Lesson #4: In the End, Everything Gets Aggregated or Co-Opted
There is a tension between the commercial and noprofit proponents in the podcasting/videoblogging movement. But this debate is hardly new. Mainstream media stories, in their analysis of emerging communication technologies, bounce between the dual themes. See if you can remember these discussions of yore:
--"Look how email is changing the culture."/"How can email be used in business?"--"Look how websites are changing the culture."/"How can websites be used in business?"--"Look how instant messaging is changing the culture."/"How can instant messaging be used in business?"--"Look how blogs are changing the culture."/"How can blogs be used in business?"

And so it goes. Eventually, each of these technologies became a tool for business and/or mainstream media, was absorbed into the communication landscape, and is now taken for granted, regardless of what the idealists might insist about the nature of the "true" purpose of those tools.

So how about podcasts and videoblogs? If a new medium is cheap and accessible to anyone, it’s certainly easy for media incumbents to enter. Mainstream news outlets, having embraced a proactive "blogging strategy," were ready for podcasts. Podcasts provide a means for traditionally print-only media, such as The New York Times, to begin producing audio content and extend their brand even farther outside their traditional scope.

Advertisers are also discovering the medium as the ultimate in opt-in messaging. The marketing, positioning, and branding power of podcasts to a fan base of customers is being explored and experimented extensively by mainstream advertisers and agencies.
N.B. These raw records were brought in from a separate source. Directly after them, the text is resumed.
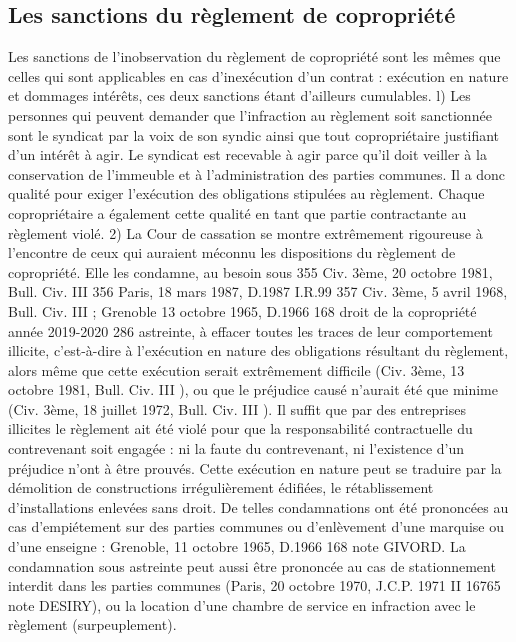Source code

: 	\subsection{Les sanctions du règlement de copropriété}
	
		Les sanctions de l'inobservation du règlement de copropriété sont les mêmes que celles qui sont applicables en cas d'inexécution d'un contrat : exécution en nature et dommages intérêts, ces deux sanctions étant d'ailleurs cumulables.
		l) Les personnes qui peuvent demander que l'infraction au règlement soit sanctionnée sont le syndicat par la voix de son syndic ainsi que tout copropriétaire justifiant d'un intérêt à agir.
		Le syndicat est recevable à agir parce qu’il doit veiller à la conservation de l'immeuble et à l'administration des parties communes. Il a donc qualité pour exiger l'exécution des obligations stipulées au règlement.
		Chaque copropriétaire a également cette qualité en tant que partie contractante au règlement violé.
		2) La Cour de cassation se montre extrêmement rigoureuse à l'encontre de ceux qui auraient méconnu les dispositions du règlement de copropriété. Elle les condamne, au besoin sous
		355 Civ. 3ème, 20 octobre 1981, Bull. Civ. III 
		356 Paris, 18 mars 1987, D.1987 I.R.99
		357 Civ. 3ème, 5 avril 1968, Bull. Civ. III ; Grenoble 13 octobre 1965, D.1966 168
		droit de la copropriété année 2019-2020
		286
		astreinte, à effacer toutes les traces de leur comportement illicite, c'est-à-dire à l'exécution en nature des obligations résultant du règlement, alors même que cette exécution serait extrêmement difficile (Civ. 3ème, 13 octobre 1981, Bull. Civ. III ), ou que le préjudice causé n'aurait été que minime (Civ. 3ème, 18 juillet 1972, Bull. Civ. III ). Il suffit que par des entreprises illicites le règlement ait été violé pour que la responsabilité contractuelle du contrevenant soit engagée : ni la faute du contrevenant, ni l'existence d'un préjudice n'ont à être prouvés.
		Cette exécution en nature peut se traduire par la démolition de constructions irrégulièrement édifiées, le rétablissement d'installations enlevées sans droit. De telles condamnations ont été prononcées au cas d'empiétement sur des parties communes ou d'enlèvement d'une marquise ou d'une enseigne : Grenoble, 11 octobre 1965, D.1966 168 note GIVORD. La condamnation sous astreinte peut aussi être prononcée au cas de stationnement interdit dans les parties communes (Paris, 20 octobre 1970, J.C.P. 1971 II 16765 note DESIRY), ou la location d'une chambre de service en infraction avec le règlement (surpeuplement).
Some understandably crass attempts at co-opting the format have resulted in "flogs" (fake blogs) and "splogs" (spam blogs), but by and large, podcasts with subtle or even overt messaging are producing results.

Getting Signed
One of the most notable business models of videoblogging and podcasting is to "get signed" (or "sell out," for the cynical) to a greater or lesser degree, leveraging blogospheric fame into a mainstream (or at least, more traditional online) media deal.
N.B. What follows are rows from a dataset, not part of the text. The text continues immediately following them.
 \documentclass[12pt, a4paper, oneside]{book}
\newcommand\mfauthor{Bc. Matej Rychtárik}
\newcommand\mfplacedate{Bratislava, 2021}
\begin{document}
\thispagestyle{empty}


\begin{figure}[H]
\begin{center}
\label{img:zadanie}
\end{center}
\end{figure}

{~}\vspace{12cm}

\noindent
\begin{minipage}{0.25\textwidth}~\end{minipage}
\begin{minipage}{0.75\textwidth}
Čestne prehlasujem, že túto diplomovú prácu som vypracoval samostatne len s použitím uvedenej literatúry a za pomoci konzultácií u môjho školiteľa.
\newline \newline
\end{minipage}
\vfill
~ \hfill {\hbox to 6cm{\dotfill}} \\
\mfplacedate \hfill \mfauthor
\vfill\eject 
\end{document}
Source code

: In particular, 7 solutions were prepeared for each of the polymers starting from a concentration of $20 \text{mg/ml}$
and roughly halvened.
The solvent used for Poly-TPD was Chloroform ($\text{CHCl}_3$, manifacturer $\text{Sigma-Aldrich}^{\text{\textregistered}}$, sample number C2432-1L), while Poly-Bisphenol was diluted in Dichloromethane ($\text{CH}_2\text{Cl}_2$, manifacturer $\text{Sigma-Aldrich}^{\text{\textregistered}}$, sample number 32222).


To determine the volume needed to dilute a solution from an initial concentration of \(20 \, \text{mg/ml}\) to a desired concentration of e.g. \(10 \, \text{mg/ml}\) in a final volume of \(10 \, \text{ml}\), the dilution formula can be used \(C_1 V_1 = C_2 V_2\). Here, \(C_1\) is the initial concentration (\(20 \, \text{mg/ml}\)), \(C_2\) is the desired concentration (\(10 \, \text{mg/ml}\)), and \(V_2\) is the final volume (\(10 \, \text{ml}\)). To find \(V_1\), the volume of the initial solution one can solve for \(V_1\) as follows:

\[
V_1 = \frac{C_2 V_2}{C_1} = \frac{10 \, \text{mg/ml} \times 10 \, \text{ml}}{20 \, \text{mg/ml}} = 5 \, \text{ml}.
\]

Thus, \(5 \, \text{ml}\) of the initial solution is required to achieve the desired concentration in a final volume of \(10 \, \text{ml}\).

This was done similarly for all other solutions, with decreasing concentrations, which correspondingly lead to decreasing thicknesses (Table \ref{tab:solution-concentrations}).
As mainstream TV distribution technologies add DVRs, interactive TV, and downloadable clips, they move away from a pure channels approach and enable the transactional, one-clip-at-a-time online media consumption experience. Once everyone has a DVR that accepts videoblogs, or one that filters the highly edited "best of online video," online content becomes little more than packing materials for TV-based ads.
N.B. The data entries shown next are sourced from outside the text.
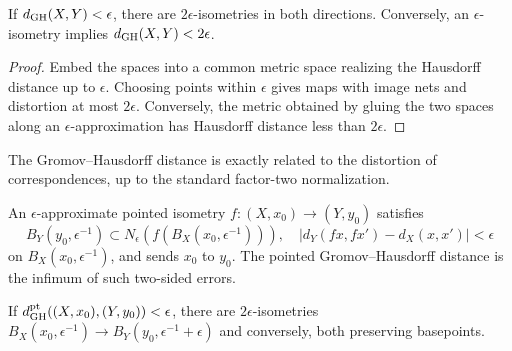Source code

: \begin{lemma}
\label{lem:chow-iii-g12-epsilon-isometry}
If $\GH(X,Y)<\epsilon$, there are $2\epsilon$-isometries in both directions.
Conversely, an $\epsilon$-isometry implies $\GH(X,Y)<2\epsilon$.
\end{lemma}
\begin{proof}
Embed the spaces into a common metric space realizing the Hausdorff distance
up to $\epsilon$.  Choosing points within $\epsilon$ gives maps with image
nets and distortion at most $2\epsilon$.  Conversely, the metric obtained by
gluing the two spaces along an $\epsilon$-approximation has Hausdorff distance
less than $2\epsilon$.
\end{proof}

\begin{remark}[Correspondences]
\label{rem:chow-iii-g13-correspondences}
The Gromov--Hausdorff distance is exactly related to the distortion of
correspondences, up to the standard factor-two normalization.
\end{remark}

\begin{definition}
\label{def:chow-iii-g14-pointed-gh}
An $\epsilon$-approximate pointed isometry $f:(X,x_0)\to(Y,y_0)$ satisfies
\[
B_Y(y_0,\epsilon^{-1})\subset N_\epsilon(f(B_X(x_0,\epsilon^{-1}))),
\quad |d_Y(fx,fx')-d_X(x,x')|<\epsilon
\]
on $B_X(x_0,\epsilon^{-1})$, and sends $x_0$ to $y_0$.  The pointed
Gromov--Hausdorff distance is the infimum of such two-sided errors.
\end{definition}

\begin{lemma}
\label{lem:chow-iii-g15-pointed-epsilon}
If $\GHpt((X,x_0),(Y,y_0))<\epsilon$, there are $2\epsilon$-isometries
$B_X(x_0,\epsilon^{-1})\to B_Y(y_0,\epsilon^{-1}+\epsilon)$ and conversely,
both preserving basepoints.
\end{lemma}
Many mobile phones now ship with multimedia features, and mobile content consumption is a big part of most carriers’ future revenue plans. This is quickly creating a market for speech-based audio and short-form video content—just the kinds of content that podcasters specialize in. So another way that podcasters "go mainstream" is by signing a content distribution deal with a mobile phone carrier. The carriers don’t want to pay a lot for the content, and fortunately the content is already being made for next to nothing. It’s a match made in heaven.

An almost identical evolution occurred with website aggregators in the late 1990s and blogs in the early ’00s.